EXERCISE AIM - Nothing but the lines from the one with "- **Parameter Details**: Individual" down to the one with "- **capture_ram.tcl**: TCL" should be returned, exactly and with both ends included, from the material below.

INFORMATION SHOWN -
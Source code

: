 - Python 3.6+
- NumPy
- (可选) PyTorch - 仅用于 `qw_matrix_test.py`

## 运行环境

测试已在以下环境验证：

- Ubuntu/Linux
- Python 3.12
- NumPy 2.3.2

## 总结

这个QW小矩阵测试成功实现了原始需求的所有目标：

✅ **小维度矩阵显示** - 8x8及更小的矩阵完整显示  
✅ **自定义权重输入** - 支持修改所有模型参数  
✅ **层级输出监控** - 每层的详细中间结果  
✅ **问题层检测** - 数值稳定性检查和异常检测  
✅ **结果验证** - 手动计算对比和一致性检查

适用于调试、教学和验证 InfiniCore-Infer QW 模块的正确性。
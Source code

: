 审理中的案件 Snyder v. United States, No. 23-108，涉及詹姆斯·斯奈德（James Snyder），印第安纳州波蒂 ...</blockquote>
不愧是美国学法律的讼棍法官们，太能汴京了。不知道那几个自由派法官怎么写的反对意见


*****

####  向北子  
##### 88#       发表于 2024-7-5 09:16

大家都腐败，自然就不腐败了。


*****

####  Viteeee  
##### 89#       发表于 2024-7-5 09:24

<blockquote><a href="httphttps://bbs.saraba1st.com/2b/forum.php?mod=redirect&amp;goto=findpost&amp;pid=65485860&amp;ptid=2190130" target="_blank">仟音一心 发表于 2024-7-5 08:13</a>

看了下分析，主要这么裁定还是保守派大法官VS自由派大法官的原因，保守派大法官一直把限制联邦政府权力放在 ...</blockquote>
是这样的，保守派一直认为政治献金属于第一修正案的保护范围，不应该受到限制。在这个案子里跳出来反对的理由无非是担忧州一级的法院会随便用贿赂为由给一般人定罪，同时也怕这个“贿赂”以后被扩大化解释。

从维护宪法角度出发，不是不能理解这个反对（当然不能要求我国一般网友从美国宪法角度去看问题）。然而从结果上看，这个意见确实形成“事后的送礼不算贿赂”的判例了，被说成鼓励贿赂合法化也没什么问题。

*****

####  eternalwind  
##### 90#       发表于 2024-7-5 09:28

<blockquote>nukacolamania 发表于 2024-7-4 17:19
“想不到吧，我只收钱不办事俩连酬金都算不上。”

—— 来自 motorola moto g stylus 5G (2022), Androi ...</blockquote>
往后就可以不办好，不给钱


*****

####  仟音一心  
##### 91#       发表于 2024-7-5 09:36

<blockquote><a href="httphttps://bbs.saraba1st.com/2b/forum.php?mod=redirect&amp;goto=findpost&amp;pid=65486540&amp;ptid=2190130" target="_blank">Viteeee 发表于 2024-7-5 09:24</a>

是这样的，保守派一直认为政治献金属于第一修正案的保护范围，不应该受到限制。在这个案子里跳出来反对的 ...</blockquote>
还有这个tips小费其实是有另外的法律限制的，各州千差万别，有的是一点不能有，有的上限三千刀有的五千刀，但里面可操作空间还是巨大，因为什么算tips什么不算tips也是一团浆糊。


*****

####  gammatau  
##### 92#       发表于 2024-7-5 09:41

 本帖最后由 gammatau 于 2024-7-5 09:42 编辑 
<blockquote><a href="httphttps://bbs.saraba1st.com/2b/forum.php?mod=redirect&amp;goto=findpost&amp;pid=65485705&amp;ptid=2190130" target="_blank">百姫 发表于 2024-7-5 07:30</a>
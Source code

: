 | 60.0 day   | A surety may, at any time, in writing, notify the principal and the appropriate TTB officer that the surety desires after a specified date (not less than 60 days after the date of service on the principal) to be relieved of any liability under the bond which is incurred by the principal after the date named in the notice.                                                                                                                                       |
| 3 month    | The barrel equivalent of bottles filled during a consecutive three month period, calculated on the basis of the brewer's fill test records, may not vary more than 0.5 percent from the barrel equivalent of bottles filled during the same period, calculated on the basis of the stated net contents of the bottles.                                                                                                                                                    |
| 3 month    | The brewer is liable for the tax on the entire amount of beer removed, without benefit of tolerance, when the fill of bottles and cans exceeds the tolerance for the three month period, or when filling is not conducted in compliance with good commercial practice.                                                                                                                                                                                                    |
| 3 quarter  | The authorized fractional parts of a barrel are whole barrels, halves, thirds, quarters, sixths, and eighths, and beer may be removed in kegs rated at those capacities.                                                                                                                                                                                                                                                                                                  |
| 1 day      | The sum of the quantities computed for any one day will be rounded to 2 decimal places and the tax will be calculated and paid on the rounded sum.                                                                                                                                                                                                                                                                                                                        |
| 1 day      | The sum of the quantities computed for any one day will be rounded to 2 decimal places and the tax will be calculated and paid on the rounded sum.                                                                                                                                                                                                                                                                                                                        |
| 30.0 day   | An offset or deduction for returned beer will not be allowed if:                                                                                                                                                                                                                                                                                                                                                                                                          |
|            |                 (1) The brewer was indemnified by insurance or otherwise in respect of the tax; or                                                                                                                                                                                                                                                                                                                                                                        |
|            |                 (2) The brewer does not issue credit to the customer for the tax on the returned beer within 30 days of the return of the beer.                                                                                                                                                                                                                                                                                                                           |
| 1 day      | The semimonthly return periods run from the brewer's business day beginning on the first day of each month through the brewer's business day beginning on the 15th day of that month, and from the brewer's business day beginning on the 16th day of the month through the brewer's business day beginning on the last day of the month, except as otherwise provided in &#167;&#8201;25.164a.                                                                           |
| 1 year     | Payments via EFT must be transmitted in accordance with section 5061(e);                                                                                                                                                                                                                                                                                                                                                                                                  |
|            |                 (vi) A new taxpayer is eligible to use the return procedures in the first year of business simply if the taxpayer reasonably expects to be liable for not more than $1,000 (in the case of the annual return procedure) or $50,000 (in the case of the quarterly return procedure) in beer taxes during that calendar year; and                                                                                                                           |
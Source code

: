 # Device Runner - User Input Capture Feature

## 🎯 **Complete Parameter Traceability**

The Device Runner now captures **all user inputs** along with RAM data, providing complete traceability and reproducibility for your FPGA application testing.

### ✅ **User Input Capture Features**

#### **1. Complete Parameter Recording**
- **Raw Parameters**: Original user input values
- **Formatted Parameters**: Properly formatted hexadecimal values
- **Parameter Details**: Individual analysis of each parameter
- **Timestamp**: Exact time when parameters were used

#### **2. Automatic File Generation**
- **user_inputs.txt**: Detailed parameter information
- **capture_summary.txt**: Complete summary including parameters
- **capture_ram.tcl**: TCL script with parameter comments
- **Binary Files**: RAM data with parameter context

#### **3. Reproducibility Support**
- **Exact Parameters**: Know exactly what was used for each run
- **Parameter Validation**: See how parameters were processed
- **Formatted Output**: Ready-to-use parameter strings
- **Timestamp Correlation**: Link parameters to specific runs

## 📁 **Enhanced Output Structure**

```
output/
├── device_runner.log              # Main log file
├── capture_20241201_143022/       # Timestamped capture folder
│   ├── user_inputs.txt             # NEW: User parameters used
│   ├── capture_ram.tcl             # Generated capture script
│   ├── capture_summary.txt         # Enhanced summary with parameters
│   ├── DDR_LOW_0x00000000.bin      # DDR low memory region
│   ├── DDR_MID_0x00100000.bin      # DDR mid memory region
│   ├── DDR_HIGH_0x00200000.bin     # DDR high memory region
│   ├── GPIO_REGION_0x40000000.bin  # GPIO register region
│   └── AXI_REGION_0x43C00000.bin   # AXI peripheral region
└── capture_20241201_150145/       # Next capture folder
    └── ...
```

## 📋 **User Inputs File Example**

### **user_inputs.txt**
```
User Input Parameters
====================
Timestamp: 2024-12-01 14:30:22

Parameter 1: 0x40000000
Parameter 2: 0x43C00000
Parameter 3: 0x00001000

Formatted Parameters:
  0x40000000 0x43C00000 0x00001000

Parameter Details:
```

SOLVED PROBLEM -
- **Parameter Details**: Individual analysis of each parameter
- **Timestamp**: Exact time when parameters were used

#### **2. Automatic File Generation**
- **user_inputs.txt**: Detailed parameter information
- **capture_summary.txt**: Complete summary including parameters
- **capture_ram.tcl**: TCL script with parameter comments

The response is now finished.